Collected data
------------------------------

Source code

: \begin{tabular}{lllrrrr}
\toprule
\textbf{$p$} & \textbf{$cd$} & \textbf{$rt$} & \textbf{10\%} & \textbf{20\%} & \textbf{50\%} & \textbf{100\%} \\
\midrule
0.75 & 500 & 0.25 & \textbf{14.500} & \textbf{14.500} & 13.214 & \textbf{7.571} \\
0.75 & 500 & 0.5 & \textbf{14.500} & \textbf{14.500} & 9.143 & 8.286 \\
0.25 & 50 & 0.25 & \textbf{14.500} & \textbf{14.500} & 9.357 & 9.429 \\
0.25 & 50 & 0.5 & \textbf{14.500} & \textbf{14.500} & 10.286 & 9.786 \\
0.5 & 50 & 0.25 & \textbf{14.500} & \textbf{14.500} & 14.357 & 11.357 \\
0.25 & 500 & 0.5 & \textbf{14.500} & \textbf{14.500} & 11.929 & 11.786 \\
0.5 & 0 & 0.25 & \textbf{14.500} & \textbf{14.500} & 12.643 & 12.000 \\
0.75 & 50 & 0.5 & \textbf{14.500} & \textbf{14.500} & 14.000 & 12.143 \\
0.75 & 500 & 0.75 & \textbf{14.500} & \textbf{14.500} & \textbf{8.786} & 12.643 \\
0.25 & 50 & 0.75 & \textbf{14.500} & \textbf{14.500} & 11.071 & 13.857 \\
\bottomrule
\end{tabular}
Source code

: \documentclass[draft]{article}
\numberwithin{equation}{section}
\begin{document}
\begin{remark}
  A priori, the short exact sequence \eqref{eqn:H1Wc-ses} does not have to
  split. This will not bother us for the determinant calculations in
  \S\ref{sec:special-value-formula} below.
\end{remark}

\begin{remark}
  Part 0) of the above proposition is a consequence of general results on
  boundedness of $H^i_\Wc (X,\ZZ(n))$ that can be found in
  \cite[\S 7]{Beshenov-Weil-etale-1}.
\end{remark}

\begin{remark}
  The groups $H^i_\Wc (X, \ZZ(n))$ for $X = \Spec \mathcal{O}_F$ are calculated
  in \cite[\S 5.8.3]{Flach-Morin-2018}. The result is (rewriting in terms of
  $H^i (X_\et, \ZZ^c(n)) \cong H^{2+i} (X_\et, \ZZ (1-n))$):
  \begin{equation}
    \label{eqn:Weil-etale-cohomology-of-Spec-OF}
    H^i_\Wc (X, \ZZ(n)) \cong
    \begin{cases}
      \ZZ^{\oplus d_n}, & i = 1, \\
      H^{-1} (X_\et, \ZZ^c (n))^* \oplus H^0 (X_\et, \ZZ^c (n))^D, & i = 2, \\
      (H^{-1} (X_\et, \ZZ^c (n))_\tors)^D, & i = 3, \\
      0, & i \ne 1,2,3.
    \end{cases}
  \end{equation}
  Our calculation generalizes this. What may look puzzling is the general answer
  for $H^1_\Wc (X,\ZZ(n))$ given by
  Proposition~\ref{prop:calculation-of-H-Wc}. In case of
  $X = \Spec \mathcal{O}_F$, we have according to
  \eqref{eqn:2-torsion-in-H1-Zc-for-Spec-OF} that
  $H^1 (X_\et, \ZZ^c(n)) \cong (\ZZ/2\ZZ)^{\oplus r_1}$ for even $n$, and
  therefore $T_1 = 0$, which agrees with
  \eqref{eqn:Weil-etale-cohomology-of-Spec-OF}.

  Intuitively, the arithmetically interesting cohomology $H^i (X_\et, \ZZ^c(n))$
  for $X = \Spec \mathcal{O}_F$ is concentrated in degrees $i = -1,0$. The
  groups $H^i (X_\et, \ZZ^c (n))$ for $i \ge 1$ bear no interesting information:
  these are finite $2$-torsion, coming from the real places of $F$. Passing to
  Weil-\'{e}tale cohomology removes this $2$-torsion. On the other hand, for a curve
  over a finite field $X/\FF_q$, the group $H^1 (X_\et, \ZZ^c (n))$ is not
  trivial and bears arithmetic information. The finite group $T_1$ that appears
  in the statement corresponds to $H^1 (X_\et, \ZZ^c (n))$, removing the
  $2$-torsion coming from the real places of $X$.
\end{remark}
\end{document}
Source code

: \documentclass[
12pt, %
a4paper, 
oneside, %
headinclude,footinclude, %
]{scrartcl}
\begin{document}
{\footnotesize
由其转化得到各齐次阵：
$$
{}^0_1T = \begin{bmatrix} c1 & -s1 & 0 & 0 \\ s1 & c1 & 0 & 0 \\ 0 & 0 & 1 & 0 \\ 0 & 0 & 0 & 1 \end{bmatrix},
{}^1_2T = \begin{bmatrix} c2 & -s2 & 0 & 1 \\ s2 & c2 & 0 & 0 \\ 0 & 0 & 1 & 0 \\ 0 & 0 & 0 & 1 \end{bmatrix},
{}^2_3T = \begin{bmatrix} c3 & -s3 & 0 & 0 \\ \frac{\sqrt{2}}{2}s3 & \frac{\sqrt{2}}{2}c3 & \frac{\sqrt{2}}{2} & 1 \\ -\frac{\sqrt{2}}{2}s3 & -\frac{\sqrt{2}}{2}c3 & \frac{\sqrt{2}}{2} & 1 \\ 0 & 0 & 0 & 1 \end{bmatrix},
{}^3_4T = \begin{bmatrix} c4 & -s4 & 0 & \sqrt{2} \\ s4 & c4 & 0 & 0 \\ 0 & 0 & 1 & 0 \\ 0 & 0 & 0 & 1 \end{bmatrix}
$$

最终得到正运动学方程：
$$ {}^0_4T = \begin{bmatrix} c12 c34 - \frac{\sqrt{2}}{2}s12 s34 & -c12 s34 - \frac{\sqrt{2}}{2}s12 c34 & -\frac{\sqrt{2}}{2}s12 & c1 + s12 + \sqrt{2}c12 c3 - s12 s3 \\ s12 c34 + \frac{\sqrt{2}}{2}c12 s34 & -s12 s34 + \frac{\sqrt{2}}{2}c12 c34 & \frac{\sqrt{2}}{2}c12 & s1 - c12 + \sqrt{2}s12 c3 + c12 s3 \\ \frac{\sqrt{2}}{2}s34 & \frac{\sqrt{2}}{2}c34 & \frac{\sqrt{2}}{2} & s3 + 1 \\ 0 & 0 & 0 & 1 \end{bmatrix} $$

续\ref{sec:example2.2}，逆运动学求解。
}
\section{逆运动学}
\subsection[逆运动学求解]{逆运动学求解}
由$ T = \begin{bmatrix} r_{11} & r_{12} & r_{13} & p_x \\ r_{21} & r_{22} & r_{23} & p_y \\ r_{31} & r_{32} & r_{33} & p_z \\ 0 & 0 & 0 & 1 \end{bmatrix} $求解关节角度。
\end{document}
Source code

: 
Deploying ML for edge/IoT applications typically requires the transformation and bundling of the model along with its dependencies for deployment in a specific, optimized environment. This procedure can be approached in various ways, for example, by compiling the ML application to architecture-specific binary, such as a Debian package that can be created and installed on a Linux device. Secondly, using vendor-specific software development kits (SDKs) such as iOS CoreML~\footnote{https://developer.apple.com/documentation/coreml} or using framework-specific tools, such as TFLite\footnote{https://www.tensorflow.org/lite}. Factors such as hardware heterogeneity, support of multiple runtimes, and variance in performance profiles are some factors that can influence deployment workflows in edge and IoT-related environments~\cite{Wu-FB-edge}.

------------------------------

- [TASK GOAL]
Pick out and copy the lines of the entries that hold the string "real".

- [YOUR RESPONSE]
  these are finite $2$-torsion, coming from the real places of $F$. Passing to
  $2$-torsion coming from the real places of $X$.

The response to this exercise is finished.